Responding to complaints and criticisms is a very definite learned skill in online hotel marketing – we show you how.
In the past, a customer’s bad experience may go as far as several friends. Now, a negative hotel review can be viewed by almost the entire world literally in only a matter of seconds.
Determine when not to respond: Sometimes the best online hotel marketing strategy for dealing with negative reviews is to simply ignore them. If you can answer yes to any of the following questions, it may be smarter not to respond to the review at all:
1. Are other users of the website already disagreeing with the initial review?
2. Has the user left many negative reviews on the site – are they a ‘born complainer’?
3. Is this the only negative review out of dozens of positive ones?
If you have answered yes to more than two of these questions, it may be best not to respond to the review. When there is a ‘troll’ on a blog who is posting inflammatory comments, it is sometimes best not to fan the flames and let the fire burn out quickly.
Deciding to respond: You or your online hotel marketing team must assess each case individually and decide whether to respond and what action to take. If you don’t respond, you not only run the risk of the review ‘growing legs’ and spreading across the internet, but you miss an opportunity to retain a customer and to possibly right a genuine wrong.
Good responses outweigh bad experiences: In most cases, you can actually improve your reputation online by handling a negative review well. It isn’t only the customer in question that will notice, either; potential and past customers will often respond better to a hotel that is consistent, mature and proactive in its handling of bad reviews through internet hotel marketing.
Respond in a calm manner: There are two things you need to do before you start typing anything in your response box. First, try to determine the facts of the situation. Secondly, make sure you’ve calmed down and are seeing both sides of the situation before you start your response. Don’t write anything that sounds angry, sarcastic or negative, even if it is ‘veiled’.
Apologise for the way the customer is feeling: If it isn’t appropriate, you don’t need to apologise for the situation that occurred or your staff’s action. However, saying something like “I’m sorry that you felt so unsatisfied with your experience” in no way admits guilt, but does help to start on a conciliatory note and help appease the hotel customer.
Correct the facts if appropriate: If a customer’s bad hotel review is based on incorrect facts, correct them politely. Check with the owner of the review website also – if a review is libellous or false you may be able to have it taken down. Even if the facts are false, don’t threaten either the reviewer or the review site – you’ll only damage your hotel’s reputation.

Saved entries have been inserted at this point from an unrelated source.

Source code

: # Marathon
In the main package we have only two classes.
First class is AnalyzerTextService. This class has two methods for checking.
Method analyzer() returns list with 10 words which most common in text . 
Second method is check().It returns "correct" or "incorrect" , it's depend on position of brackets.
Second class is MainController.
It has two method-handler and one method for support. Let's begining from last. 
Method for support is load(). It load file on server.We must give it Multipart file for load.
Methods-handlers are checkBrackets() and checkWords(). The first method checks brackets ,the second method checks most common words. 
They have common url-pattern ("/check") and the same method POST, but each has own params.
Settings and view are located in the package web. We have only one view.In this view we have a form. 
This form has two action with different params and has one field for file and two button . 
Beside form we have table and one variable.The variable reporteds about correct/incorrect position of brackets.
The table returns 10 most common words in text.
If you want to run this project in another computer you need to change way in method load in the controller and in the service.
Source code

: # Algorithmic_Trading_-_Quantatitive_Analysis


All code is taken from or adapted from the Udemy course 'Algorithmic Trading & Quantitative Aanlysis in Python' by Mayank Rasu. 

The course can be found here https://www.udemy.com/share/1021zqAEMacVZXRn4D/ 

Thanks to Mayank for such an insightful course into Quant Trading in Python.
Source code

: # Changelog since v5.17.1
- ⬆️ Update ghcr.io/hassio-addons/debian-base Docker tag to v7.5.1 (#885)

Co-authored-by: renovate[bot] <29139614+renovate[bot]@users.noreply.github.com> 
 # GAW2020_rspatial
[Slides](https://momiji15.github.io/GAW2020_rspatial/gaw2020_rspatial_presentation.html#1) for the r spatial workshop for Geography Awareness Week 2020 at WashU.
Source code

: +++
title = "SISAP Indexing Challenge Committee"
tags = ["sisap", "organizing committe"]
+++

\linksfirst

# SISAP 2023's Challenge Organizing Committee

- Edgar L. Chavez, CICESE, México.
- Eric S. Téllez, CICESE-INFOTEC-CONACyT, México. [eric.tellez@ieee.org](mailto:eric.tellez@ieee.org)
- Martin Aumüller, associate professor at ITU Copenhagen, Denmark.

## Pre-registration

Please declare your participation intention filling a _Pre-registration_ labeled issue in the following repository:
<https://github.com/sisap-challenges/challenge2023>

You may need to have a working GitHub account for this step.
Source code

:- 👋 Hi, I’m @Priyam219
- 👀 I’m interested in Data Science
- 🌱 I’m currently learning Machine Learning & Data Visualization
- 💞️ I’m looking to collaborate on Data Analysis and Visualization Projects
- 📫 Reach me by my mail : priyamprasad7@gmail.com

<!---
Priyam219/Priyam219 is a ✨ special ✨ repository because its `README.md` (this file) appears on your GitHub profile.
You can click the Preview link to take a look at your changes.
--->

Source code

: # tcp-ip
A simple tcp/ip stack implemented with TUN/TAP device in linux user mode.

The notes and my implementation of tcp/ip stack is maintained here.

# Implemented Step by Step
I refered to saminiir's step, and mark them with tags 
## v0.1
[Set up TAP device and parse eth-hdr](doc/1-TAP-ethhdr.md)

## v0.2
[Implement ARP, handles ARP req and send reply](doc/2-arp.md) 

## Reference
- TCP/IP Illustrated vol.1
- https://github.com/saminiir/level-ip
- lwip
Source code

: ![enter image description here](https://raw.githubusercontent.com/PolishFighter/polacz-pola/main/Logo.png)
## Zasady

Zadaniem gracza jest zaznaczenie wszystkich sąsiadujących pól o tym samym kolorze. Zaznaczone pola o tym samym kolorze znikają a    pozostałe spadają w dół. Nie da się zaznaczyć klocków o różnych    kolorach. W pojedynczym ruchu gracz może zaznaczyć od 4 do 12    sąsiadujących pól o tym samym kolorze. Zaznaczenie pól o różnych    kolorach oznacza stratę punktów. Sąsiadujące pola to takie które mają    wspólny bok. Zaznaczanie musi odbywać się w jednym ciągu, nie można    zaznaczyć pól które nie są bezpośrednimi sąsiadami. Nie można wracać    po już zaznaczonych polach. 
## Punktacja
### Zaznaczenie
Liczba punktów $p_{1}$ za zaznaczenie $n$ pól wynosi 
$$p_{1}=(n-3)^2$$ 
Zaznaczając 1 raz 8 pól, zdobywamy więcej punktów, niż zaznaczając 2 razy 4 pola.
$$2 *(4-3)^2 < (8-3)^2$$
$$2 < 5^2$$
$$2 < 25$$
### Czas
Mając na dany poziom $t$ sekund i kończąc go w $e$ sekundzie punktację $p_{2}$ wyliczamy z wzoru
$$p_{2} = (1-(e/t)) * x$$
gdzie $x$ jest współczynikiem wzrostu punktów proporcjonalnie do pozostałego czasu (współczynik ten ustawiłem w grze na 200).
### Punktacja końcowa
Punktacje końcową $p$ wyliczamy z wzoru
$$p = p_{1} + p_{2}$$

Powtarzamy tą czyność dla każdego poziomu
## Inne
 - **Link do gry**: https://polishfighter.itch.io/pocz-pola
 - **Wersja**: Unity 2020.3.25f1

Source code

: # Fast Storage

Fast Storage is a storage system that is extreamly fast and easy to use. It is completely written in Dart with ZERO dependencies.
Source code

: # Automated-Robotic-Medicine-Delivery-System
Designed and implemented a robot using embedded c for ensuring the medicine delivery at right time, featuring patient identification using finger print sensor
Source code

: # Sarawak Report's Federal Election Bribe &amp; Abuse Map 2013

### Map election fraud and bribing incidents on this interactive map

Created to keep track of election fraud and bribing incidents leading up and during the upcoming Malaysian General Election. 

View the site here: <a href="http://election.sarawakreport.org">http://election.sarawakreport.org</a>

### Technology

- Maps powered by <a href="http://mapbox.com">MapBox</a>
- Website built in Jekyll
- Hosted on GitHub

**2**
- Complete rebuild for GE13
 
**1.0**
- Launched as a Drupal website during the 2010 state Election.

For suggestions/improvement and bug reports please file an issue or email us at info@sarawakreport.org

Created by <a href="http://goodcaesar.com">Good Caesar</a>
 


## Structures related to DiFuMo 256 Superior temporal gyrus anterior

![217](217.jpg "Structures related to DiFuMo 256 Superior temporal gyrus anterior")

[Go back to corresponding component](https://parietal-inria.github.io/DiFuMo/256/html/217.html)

For full article see Hotel Internet Marketing


3 responses so far ↓
1 Helen Cousins // Jun 25, 2010 at 1:16 am
Thank you for a good post about handling negative reviews. A few other points to consider:
A brief response to positive reviews can be a nice touch – good etiquette.
Don’t use ’stock’ answers – it looks too ‘corporate’ & uncaring.
A few bad reviews never hurt anyone – in fact they add credibility to the good reviews – especially if you have excellent reviews and lots of them!
Responding to reviews may boost search rankings within a site. This would depend on the search algorithms. Flipkey (a subsidiary of Trip Advisor for the self catering sector) definitely reward owner/managers who respond to reviews by boosting their rankings.
Good reviews boost bookings.
My strategy? Respond, engage & boost bookings!
2 Thomas Stone // Jul 15, 2010 at 8:49 pm
Very cool article! I have stayed in vacation rentals before, and luckily have never had to leave a bad review for any property owner, but I think these tips are a really good way to handle guests (afterall, we just want to have the BEST time on vacation!). I only look for vacation homes on websites that I trust (never free classifieds!), and there is one site that will definitely try because I have hearing a lot of good things about them Metroflats.com looks to be a really interesting site where the vacationer can actually become a host! I plan to listing my property with them very soon!
3 @hhotelconsult // Jul 20, 2010 at 12:50 am
Great piece. Owners need to understand this so much better than they do, right now. Here’s something I wrote last year about which reviews to respond to:
http://www.hrabaconsulting.com/blog/2009/03/30/so-which-tripadvisor-reviews-should-you-respond-to/
Frankly, I think all of them. You can’t ignore negatives, because you look defensive. Usually the negative reviews are more useful than the positive ones… listen, learn grow. The positive simply allow you to celebrate something they are talking about.. a pastry chef, a wine festival, etc.
Tripadvisor’s ranking are *not* effected by management responses. That’s straight from the company. But responding to reviews has gotten me so much solid ROI it’s ridiculous. It engages people, puts a human tone and face to the hotel… often prompting more useful and constructive reviewing ini the long run.
People aren’t rude and ridiculous when they know someone is on the other end reading and interacting.
My two cents.. hope it’s enough! THANK YOU FOR THE POST… it’s great.